Un fantasma si aggira sugli Stati Uniti a tre settimane dal voto del 3 novembre. È l’eventualità che Donald Trump, qualora si prospetti la vittoria di Joe Biden, impedisca il regolare passaggio dei poteri al nuovo presidente eletto, ribaltando così la regola istituzionale del consenso tra avversari politici che ha sempre dominato la democrazia americana.

Tra i segnali di tale eventualità v’è la dichiarazione del presidente repubblicano di non riconoscere la vittoria del democratico qualora fosse ottenuta con frode: dichiarazione accompagnata dal corollario che il voto postale (ampiamente usato nell’attuale circostanza) appare già oggi come fraudolento. Oltre le parole destano preoccupazione l’incitamento alle milizie armate dell’ultradestra di "stare pronte" come nel caso dei Proud Boys che hanno già dato prova di passare all’azione.

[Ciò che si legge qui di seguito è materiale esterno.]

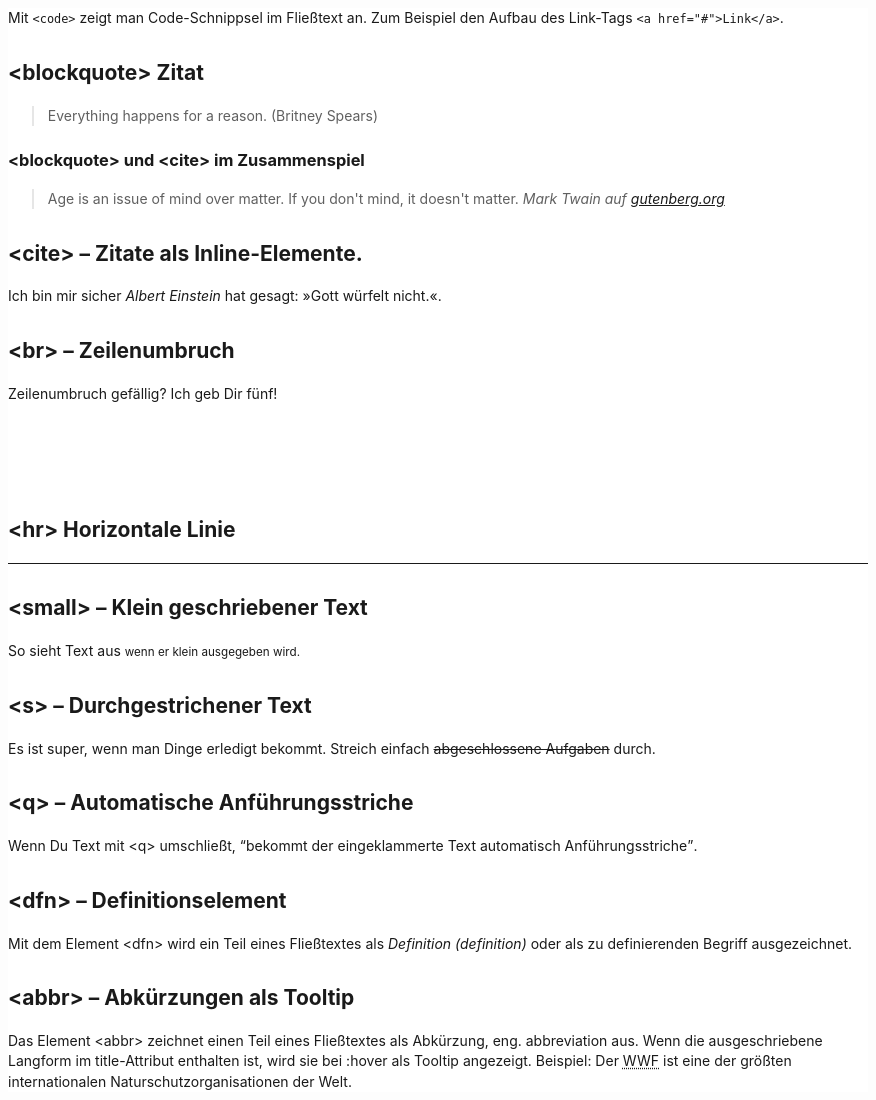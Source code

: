 Mit `<code>` zeigt man Code-Schnippsel im Fließtext an. Zum Beispiel den Aufbau des Link-Tags `<a href="#">Link</a>`.



<h2 id="blockquote">&lt;blockquote&gt; Zitat</h2>

<blockquote>Everything happens for a reason. (Britney Spears)</blockquote>


<h3>&lt;blockquote&gt; und &lt;cite&gt; im Zusammenspiel</h3>

<blockquote>
  Age is an issue of mind over matter. If you don't mind, it doesn't matter.
<cite>Mark Twain auf <a href="http://www.gutenberg.org/ebooks/author/53">gutenberg.org</a></cite>
</blockquote>

<h2 id="cite">&lt;cite&gt; – Zitate als Inline-Elemente.</h2>

Ich bin mir sicher <cite>Albert Einstein</cite> hat gesagt: »Gott würfelt nicht.«.




<h2 id="br">&lt;br&gt; – Zeilenumbruch</h2>

Zeilenumbruch gefällig? Ich geb Dir fünf!<br><br><br><br><br>



<h2>&lt;hr&gt; Horizontale Linie</h2>
<hr>




<h2>&lt;small&gt; – Klein geschriebener Text</h2>
So sieht Text aus <small>wenn er klein ausgegeben wird.</small>



<h2>&lt;s&gt; – Durchgestrichener Text</h2>

Es ist super, wenn man Dinge erledigt bekommt. Streich einfach <s>abgeschlossene Aufgaben</s> durch.


<h2>&lt;q&gt; – Automatische Anführungsstriche</h2>

Wenn Du Text mit &lt;q&gt; umschließt, <q>bekommt der eingeklammerte Text automatisch Anführungsstriche</q>.



<h2>&lt;dfn&gt; – Definitionselement</h2>

Mit dem Element &lt;dfn&gt; wird ein Teil eines Fließtextes als <dfn>Definition (definition)</dfn> oder als zu definierenden Begriff ausgezeichnet.



<h2>&lt;abbr&gt; – Abkürzungen als Tooltip</h2>

Das Element &lt;abbr&gt; zeichnet einen Teil eines Fließtextes als Abkürzung, eng. abbreviation aus. Wenn die ausgeschriebene Langform im title-Attribut enthalten ist, wird sie bei :hover als Tooltip angezeigt. Beispiel: Der <abbr title="World Wide Fund For Nature">WWF</abbr> ist eine der größten internationalen Naturschutzorganisationen der Welt.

Alcuni componenti del gruppo sono stati già incriminati per il tentativo di rapire la governatrice democratica del Michigan, Gretchen Whitmer, rea a loro avviso, di imporre regole strette per il covid. Washington è intenzionata a impiegare agenti e reparti militari federali in operazioni di ordine pubblico da inviare nelle città democratiche per reprimere disordini nel caso di proteste contro le violenze della polizia.

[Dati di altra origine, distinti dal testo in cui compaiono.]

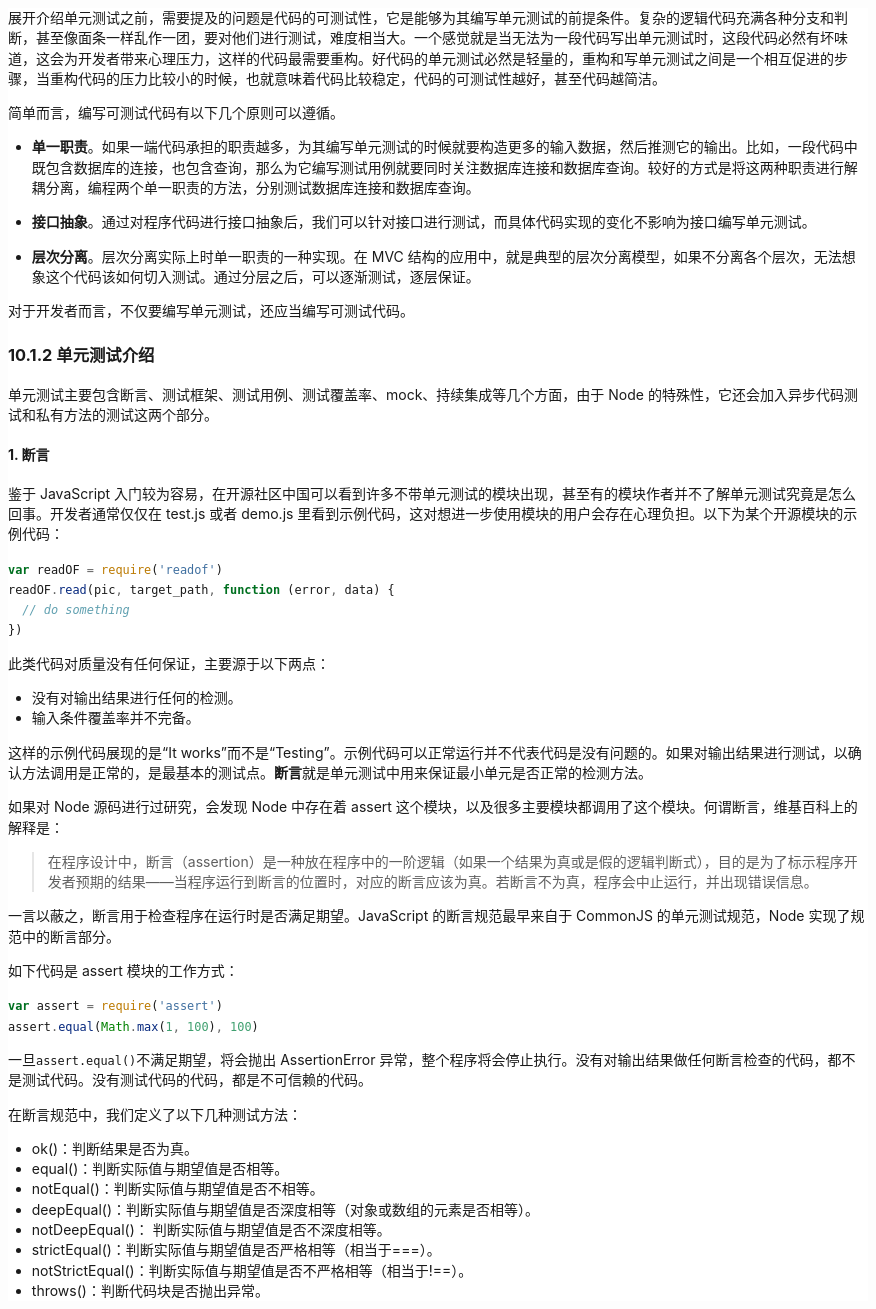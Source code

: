 展开介绍单元测试之前，需要提及的问题是代码的可测试性，它是能够为其编写单元测试的前提条件。复杂的逻辑代码充满各种分支和判断，甚至像面条一样乱作一团，要对他们进行测试，难度相当大。一个感觉就是当无法为一段代码写出单元测试时，这段代码必然有坏味道，这会为开发者带来心理压力，这样的代码最需要重构。好代码的单元测试必然是轻量的，重构和写单元测试之间是一个相互促进的步骤，当重构代码的压力比较小的时候，也就意味着代码比较稳定，代码的可测试性越好，甚至代码越简洁。

简单而言，编写可测试代码有以下几个原则可以遵循。

- **单一职责**。如果一端代码承担的职责越多，为其编写单元测试的时候就要构造更多的输入数据，然后推测它的输出。比如，一段代码中既包含数据库的连接，也包含查询，那么为它编写测试用例就要同时关注数据库连接和数据库查询。较好的方式是将这两种职责进行解耦分离，编程两个单一职责的方法，分别测试数据库连接和数据库查询。

- **接口抽象**。通过对程序代码进行接口抽象后，我们可以针对接口进行测试，而具体代码实现的变化不影响为接口编写单元测试。

- **层次分离**。层次分离实际上时单一职责的一种实现。在 MVC 结构的应用中，就是典型的层次分离模型，如果不分离各个层次，无法想象这个代码该如何切入测试。通过分层之后，可以逐渐测试，逐层保证。

对于开发者而言，不仅要编写单元测试，还应当编写可测试代码。

### 10.1.2 单元测试介绍

单元测试主要包含断言、测试框架、测试用例、测试覆盖率、mock、持续集成等几个方面，由于 Node 的特殊性，它还会加入异步代码测试和私有方法的测试这两个部分。

#### 1. 断言

鉴于 JavaScript 入门较为容易，在开源社区中国可以看到许多不带单元测试的模块出现，甚至有的模块作者并不了解单元测试究竟是怎么回事。开发者通常仅仅在 test.js 或者 demo.js 里看到示例代码，这对想进一步使用模块的用户会存在心理负担。以下为某个开源模块的示例代码：

```js
var readOF = require('readof')
readOF.read(pic, target_path, function (error, data) {
  // do something
})
```

此类代码对质量没有任何保证，主要源于以下两点：

- 没有对输出结果进行任何的检测。
- 输入条件覆盖率并不完备。

这样的示例代码展现的是“It works”而不是“Testing”。示例代码可以正常运行并不代表代码是没有问题的。如果对输出结果进行测试，以确认方法调用是正常的，是最基本的测试点。**断言**就是单元测试中用来保证最小单元是否正常的检测方法。

如果对 Node 源码进行过研究，会发现 Node 中存在着 assert 这个模块，以及很多主要模块都调用了这个模块。何谓断言，维基百科上的解释是：

> 在程序设计中，断言（assertion）是一种放在程序中的一阶逻辑（如果一个结果为真或是假的逻辑判断式），目的是为了标示程序开发者预期的结果——当程序运行到断言的位置时，对应的断言应该为真。若断言不为真，程序会中止运行，并出现错误信息。

一言以蔽之，断言用于检查程序在运行时是否满足期望。JavaScript 的断言规范最早来自于 CommonJS 的单元测试规范，Node 实现了规范中的断言部分。

如下代码是 assert 模块的工作方式：

```js
var assert = require('assert')
assert.equal(Math.max(1, 100), 100)
```

一旦`assert.equal()`不满足期望，将会抛出 AssertionError 异常，整个程序将会停止执行。没有对输出结果做任何断言检查的代码，都不是测试代码。没有测试代码的代码，都是不可信赖的代码。

在断言规范中，我们定义了以下几种测试方法：

- ok()：判断结果是否为真。
- equal()：判断实际值与期望值是否相等。
- notEqual()：判断实际值与期望值是否不相等。
- deepEqual()：判断实际值与期望值是否深度相等（对象或数组的元素是否相等）。
- notDeepEqual()： 判断实际值与期望值是否不深度相等。
- strictEqual()：判断实际值与期望值是否严格相等（相当于===）。
- notStrictEqual()：判断实际值与期望值是否不严格相等（相当于!==）。
- throws()：判断代码块是否抛出异常。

La prova generale è stata già compiuta con l’invio dei federali nella città di Portland con il benestare del procuratore generale William Barr. L’obiettivo finale della Casa bianca potrebbe essere il blocco degli scrutini per posta negli Stati in cui il voto per i democratici potesse risultare decisivo per il raggiungimento dei 370 voti dei grandi elettori nel collegio che nomina il nuovo presidente. L’interruzione dello scrutinio può essere provocata da una serie di azioni aggressive di gruppi para-militari che creano disordini e offrono il pretesto di un intervento federale che può arrivare fino alla proclamazione della legge marziale. Il presidente potrebbe invocare l’Insurrection Actdel 1807 per giustificare il dispiegamento nei disordini civili dei federali che, altrimenti, non potrebbero operare all’interno della nazione.

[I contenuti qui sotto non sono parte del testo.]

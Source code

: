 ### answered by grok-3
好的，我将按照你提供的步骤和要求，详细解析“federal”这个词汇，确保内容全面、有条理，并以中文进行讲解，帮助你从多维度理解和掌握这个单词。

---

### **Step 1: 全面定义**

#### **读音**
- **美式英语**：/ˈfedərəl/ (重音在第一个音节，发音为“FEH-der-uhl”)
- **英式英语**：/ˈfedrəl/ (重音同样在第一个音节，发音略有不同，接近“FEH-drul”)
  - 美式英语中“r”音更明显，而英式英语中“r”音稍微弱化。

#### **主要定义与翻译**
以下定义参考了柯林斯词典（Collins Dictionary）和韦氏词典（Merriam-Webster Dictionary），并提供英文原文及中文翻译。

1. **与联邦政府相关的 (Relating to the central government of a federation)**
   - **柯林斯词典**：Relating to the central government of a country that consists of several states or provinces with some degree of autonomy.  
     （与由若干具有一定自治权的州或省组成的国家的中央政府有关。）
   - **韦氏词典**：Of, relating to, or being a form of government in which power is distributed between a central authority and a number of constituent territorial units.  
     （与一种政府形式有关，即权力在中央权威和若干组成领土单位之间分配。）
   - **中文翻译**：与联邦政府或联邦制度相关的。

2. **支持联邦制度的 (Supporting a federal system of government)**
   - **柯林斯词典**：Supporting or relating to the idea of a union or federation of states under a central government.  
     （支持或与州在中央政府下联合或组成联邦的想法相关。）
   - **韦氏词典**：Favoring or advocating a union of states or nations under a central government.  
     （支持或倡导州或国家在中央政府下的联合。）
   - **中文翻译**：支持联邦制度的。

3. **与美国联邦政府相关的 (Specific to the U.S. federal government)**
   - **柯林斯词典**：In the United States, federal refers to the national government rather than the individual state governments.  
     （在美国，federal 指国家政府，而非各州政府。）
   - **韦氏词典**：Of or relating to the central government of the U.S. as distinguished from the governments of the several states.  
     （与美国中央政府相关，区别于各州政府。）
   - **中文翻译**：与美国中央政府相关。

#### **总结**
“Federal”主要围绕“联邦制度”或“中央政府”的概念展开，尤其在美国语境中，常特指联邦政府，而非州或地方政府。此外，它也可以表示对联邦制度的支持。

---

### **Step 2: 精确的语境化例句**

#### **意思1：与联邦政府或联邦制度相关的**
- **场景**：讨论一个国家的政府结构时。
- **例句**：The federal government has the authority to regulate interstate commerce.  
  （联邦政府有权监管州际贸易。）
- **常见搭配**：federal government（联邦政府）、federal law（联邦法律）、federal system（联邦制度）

Trump sta conducendo la campagna all’insegna della "legge e ordine", ritenendo se stesso l’unico presidente in grado di proteggere le "donne suburbane" dai Black Lives Matter sostenuti dal "socialista Biden che vuole distruggere l’American Dream". Certo, c’è da chiedersi se l’ipotesi di un colpo di mano del presidente sulle elezioni sia una fantasia di avversari tremebondi e paranoici. Ma il timore che uno scenario così insolito si avveri è così diffuso che pubblicazioni degne di attenzione come "Atlantic" hanno paragonato con la firma di Anne Applebaum "Trump sul balcone come il Duce".

È troppo insistente la spinta per l’immediata conferma del nono giudice della Corte suprema di una giurista di fede ultra-trumpiana, Amy Coney Barrett, per escludere che alcuni strateghi disinvolti della Casa bianca possano davvero considerare la non conclusione del processo elettorale con il conseguente rinvio della decisione alla Corte suprema. Sempre, dal 1896, il candidato perdente alle presidenziali ha concesso la vittoria al vincente la sera stessa delle elezioni, così che da gesto di cortesia il riconoscimento dell’avversario è divenuto una formula istituzionalizzata. Se quest’anno l’onesta pratica non fosse onorata, l’America si troverebbe ad affrontare una svolta pericolosa anche per tutte le democrazie liberali dell’occidente.